The cultivation of the Japanese plum has enjoyed a constant increase in yields over the last 20 years, but is now thought to have reached the limit of production. There are programmes for the introduction and evaluation of new cultivars that investigate their agronomic performance in terms of flowering and harvesting periods, yields, fruit sizes and qualitative characteristics, comparing them against established reference varieties [1]. However, there are few studies of their suitability for commercialisation. Previous investigations of the nutritional properties of Japanese plum cultivars produced in Extremadura have shown differences above all in total soluble solid content (°Brix) and in acceptability index, i.e. the ratio of total soluble solids to acidity (TSS/acidity) [2].

Other authors have studied the physicochemical and sensory characteristics of Japanese-type plum cultivars grown in Georgia and Alabama (USA) and also the development of these characteristics during ripening [3]. Their results demonstrate that the various cultivars differ in their physicochemical properties. The varieties awarded the highest scores by panelists in sensory evaluation tests are also those with the greatest acceptability indices.

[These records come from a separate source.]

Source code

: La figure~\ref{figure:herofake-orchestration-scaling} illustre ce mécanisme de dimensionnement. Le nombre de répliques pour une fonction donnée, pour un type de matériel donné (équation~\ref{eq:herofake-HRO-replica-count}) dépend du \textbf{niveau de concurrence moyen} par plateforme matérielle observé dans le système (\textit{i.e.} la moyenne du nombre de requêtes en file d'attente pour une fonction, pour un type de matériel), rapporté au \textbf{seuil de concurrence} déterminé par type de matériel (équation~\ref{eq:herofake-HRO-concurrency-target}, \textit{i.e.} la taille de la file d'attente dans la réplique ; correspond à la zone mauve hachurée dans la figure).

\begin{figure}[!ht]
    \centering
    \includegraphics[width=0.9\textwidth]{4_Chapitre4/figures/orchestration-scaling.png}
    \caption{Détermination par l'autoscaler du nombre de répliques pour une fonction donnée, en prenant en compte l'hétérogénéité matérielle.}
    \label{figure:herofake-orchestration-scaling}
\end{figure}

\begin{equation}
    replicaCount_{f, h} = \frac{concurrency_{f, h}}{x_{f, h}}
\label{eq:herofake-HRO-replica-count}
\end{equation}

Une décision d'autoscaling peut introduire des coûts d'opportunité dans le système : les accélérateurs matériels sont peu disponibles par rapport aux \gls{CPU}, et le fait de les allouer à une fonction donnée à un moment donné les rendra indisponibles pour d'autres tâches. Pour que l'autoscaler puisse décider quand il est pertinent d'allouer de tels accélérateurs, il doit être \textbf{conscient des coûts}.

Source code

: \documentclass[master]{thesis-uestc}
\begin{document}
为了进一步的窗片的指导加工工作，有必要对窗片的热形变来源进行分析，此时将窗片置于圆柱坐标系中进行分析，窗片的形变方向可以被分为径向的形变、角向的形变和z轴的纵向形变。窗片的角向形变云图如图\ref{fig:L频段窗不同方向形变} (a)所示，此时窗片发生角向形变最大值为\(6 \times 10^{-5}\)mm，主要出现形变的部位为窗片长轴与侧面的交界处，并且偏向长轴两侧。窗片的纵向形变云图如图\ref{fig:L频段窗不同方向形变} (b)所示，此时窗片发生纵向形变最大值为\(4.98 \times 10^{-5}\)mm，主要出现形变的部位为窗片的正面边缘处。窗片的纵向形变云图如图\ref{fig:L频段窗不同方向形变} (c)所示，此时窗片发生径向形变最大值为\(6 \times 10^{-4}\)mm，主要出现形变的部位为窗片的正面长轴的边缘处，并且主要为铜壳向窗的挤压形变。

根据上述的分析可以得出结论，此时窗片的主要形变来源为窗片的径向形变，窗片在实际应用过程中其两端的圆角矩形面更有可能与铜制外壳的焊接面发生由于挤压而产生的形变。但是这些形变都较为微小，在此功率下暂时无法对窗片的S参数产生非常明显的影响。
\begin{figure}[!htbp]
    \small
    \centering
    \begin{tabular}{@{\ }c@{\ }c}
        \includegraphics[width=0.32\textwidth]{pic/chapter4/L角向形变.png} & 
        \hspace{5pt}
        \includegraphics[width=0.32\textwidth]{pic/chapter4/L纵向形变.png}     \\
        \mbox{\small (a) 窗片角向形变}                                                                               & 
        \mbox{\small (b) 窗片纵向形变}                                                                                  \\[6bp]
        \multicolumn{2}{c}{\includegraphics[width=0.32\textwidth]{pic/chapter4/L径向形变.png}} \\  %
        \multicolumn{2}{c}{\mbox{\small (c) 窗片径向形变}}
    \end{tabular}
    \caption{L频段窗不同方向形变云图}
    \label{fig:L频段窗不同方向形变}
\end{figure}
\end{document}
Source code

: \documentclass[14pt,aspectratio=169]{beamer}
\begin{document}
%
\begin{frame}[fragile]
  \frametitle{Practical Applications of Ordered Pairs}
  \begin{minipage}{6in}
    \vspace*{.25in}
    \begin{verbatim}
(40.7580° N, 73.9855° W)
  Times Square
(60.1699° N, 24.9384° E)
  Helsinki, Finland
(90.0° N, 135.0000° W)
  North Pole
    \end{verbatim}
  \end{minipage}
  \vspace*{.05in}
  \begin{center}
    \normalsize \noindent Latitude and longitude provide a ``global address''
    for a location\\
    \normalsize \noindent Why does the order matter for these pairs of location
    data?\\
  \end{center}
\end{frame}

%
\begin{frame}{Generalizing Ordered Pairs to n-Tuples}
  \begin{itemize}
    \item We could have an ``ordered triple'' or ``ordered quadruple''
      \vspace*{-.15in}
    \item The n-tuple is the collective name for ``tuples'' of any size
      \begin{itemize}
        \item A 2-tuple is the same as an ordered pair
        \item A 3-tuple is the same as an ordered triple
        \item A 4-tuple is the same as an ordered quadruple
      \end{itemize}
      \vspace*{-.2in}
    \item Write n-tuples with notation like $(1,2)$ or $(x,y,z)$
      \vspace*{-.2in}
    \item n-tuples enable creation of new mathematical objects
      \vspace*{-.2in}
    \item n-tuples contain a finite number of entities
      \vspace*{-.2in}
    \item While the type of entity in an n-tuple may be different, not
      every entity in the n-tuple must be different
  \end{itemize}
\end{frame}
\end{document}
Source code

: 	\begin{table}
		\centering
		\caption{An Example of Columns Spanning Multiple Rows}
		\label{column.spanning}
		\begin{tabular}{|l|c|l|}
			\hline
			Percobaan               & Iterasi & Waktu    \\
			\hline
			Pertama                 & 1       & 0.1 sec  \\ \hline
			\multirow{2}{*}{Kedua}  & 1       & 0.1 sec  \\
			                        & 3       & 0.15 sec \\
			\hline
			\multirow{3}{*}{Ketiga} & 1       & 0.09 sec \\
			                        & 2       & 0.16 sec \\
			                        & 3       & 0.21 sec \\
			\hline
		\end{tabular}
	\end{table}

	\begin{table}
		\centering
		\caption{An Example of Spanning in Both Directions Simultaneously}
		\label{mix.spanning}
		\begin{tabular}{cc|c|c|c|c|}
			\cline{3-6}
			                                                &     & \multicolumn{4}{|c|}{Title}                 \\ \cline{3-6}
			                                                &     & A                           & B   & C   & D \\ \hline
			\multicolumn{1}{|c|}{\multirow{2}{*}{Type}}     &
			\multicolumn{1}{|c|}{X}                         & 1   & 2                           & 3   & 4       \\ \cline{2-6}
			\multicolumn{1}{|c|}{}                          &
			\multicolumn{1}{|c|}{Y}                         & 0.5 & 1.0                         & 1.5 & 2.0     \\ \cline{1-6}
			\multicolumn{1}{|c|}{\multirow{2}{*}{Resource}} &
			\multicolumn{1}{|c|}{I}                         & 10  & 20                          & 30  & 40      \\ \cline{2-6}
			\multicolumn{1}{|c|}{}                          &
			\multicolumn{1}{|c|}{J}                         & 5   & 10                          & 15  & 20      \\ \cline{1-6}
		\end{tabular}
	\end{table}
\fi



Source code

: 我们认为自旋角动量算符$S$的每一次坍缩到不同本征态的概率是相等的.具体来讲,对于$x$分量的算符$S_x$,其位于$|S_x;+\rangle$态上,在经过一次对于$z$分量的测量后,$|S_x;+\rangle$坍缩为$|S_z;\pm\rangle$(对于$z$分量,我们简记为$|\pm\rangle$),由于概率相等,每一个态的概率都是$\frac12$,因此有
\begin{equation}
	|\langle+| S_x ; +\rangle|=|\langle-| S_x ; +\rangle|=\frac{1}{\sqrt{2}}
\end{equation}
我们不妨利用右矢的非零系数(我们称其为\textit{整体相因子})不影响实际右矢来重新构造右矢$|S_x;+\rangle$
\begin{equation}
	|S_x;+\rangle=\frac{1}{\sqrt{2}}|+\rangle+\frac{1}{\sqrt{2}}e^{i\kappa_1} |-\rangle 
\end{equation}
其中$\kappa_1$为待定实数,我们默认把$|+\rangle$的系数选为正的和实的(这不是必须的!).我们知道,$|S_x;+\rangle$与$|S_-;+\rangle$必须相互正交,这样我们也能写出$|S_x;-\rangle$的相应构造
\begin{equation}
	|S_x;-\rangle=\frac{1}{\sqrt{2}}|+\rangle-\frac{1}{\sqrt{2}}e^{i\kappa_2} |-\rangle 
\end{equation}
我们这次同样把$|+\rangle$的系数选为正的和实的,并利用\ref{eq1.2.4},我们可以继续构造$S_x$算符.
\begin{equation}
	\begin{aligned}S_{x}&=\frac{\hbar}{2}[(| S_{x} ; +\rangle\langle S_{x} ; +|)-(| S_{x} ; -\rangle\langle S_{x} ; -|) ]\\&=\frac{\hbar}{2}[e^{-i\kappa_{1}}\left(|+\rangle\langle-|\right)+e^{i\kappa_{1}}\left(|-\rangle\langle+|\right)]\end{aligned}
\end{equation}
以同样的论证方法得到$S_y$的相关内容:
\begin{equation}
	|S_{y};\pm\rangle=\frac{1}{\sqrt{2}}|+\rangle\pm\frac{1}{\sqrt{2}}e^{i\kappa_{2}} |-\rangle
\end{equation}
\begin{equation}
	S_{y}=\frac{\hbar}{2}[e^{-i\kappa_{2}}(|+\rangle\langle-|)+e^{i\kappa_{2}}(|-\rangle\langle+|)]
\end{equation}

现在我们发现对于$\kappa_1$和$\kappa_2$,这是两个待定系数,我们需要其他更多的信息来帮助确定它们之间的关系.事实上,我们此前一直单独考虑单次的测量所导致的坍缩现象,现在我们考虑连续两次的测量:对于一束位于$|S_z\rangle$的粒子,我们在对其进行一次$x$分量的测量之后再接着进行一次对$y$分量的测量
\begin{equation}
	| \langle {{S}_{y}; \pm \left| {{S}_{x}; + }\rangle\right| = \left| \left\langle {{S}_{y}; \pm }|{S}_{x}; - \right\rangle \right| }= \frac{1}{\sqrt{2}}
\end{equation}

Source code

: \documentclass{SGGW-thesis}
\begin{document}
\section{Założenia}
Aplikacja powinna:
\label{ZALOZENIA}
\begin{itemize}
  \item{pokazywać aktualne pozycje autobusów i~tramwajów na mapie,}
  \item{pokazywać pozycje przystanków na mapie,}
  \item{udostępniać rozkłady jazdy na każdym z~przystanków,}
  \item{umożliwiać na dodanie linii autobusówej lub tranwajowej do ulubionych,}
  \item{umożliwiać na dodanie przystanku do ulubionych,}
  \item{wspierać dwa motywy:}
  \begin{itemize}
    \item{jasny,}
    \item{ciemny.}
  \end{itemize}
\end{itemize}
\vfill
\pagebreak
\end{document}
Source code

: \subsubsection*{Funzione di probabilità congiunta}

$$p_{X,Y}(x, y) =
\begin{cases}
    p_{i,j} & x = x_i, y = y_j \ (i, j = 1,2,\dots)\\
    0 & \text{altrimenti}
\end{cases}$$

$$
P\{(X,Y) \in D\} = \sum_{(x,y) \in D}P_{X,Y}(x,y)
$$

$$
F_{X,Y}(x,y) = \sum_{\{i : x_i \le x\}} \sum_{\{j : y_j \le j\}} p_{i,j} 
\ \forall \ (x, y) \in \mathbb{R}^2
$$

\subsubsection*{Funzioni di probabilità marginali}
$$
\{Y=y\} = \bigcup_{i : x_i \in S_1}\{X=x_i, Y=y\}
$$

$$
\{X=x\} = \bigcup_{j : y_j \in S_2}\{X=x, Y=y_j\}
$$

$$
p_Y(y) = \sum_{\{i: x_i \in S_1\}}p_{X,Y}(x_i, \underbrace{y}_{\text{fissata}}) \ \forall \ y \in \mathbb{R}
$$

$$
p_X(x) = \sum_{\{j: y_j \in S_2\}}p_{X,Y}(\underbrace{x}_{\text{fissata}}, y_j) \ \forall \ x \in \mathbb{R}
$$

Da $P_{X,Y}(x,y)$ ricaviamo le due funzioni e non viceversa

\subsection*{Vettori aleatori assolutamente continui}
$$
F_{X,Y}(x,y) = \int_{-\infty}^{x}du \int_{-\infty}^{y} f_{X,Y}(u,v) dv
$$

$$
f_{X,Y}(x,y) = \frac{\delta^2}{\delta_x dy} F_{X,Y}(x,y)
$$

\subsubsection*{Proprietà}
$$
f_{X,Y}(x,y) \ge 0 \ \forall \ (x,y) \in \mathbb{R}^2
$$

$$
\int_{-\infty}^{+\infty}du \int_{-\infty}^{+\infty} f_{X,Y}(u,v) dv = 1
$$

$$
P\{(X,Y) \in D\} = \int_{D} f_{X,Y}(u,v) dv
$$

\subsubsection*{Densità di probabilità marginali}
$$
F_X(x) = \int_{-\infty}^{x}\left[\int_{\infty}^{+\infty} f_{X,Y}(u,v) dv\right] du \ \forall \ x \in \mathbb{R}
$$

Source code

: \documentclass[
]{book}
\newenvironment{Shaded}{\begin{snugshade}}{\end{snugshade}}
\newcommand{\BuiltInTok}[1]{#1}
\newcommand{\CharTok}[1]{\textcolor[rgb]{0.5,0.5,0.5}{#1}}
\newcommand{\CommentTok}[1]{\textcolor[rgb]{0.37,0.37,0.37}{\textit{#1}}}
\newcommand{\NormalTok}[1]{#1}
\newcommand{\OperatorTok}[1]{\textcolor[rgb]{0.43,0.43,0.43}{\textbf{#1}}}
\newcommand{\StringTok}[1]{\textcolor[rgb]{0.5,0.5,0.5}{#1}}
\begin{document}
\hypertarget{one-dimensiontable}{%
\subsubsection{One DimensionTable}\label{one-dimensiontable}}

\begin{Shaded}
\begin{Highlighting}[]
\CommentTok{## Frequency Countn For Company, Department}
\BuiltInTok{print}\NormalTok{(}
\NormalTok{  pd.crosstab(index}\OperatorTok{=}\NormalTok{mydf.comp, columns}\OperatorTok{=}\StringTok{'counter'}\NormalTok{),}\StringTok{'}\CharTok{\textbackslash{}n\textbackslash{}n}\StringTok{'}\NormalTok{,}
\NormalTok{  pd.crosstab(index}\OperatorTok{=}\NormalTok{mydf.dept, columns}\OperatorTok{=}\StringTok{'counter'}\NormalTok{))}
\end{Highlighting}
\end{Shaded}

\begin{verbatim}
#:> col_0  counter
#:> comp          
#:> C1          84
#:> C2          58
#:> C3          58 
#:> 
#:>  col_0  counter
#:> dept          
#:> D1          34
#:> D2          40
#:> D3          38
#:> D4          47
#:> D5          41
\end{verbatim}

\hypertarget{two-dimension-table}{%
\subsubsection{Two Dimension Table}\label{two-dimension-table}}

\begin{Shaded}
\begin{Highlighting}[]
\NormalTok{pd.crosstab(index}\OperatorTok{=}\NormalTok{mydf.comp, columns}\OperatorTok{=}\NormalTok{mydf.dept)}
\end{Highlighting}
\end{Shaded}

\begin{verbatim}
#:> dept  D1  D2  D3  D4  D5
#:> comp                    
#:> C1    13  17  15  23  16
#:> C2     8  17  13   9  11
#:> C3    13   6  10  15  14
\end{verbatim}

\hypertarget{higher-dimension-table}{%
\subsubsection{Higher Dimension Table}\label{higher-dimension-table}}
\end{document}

In the European plum (Prunus domestica L.), the sugar content varies between cultivars. The mean percentage of total sugars is approximately 10–12%, making this the majority nutrient when the results are given for dry matter [4]. The main sugars are the monosaccharides glucose and fructose, the disaccharide sucrose and sorbitol. The values given for glucose often include sorbitol because of the difficulty in separating the two by high-performance liquid chromatography (HPLC). Also of interest are the plum’s functional properties, attributed partly to its dietary-fibre content, which presents mean values approaching 1.5%, and to its high content in phenolic and other compounds with antioxidant properties [5].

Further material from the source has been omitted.